- [SUPPLIED DATA]:
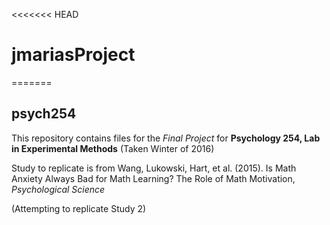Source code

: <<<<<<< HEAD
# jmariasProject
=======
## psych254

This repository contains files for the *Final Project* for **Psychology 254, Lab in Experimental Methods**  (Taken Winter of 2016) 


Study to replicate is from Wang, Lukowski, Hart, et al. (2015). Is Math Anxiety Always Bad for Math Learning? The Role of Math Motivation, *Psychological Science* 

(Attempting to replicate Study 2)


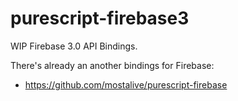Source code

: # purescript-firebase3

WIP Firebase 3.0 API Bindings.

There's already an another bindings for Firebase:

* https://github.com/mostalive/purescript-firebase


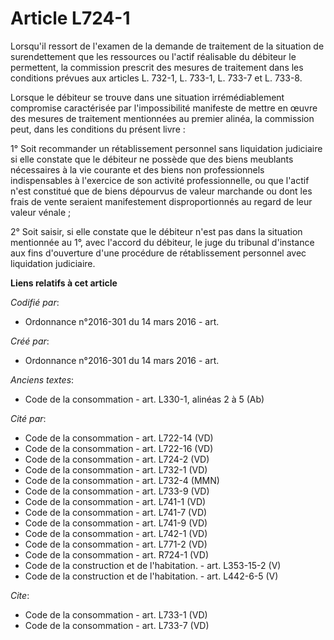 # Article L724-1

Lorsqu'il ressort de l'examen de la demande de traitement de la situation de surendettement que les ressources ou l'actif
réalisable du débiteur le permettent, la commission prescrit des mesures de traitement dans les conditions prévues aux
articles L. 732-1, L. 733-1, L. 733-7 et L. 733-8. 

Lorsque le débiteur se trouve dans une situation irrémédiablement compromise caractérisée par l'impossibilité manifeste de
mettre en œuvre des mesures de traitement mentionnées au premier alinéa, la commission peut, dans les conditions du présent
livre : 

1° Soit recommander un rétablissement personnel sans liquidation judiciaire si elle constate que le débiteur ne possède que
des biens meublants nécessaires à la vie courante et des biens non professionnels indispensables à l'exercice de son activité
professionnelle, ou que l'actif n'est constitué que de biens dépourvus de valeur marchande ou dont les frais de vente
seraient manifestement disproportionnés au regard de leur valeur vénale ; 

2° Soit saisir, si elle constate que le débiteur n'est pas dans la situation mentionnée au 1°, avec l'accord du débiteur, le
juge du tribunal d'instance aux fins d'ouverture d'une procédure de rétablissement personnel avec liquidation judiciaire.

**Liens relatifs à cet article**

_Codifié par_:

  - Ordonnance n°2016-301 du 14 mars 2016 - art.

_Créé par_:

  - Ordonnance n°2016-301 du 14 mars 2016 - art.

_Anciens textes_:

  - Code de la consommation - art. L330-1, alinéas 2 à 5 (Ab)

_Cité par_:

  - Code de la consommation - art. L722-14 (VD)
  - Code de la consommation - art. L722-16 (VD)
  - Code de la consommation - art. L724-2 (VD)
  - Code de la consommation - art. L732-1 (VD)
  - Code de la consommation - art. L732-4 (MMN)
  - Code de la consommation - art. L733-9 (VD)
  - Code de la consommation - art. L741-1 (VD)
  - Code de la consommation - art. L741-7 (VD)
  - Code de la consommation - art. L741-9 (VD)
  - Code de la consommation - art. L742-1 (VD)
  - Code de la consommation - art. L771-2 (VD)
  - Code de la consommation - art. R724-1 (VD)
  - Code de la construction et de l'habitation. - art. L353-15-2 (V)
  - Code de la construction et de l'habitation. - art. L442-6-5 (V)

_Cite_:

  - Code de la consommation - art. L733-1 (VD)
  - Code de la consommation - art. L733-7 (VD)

- [TASK BRIEF]:
Copy each line of the listing that includes "valeur".

- [FINAL ANSWER]:
professionnelle, ou que l'actif n'est constitué que de biens dépourvus de valeur marchande ou dont les frais de vente
seraient manifestement disproportionnés au regard de leur valeur vénale ; 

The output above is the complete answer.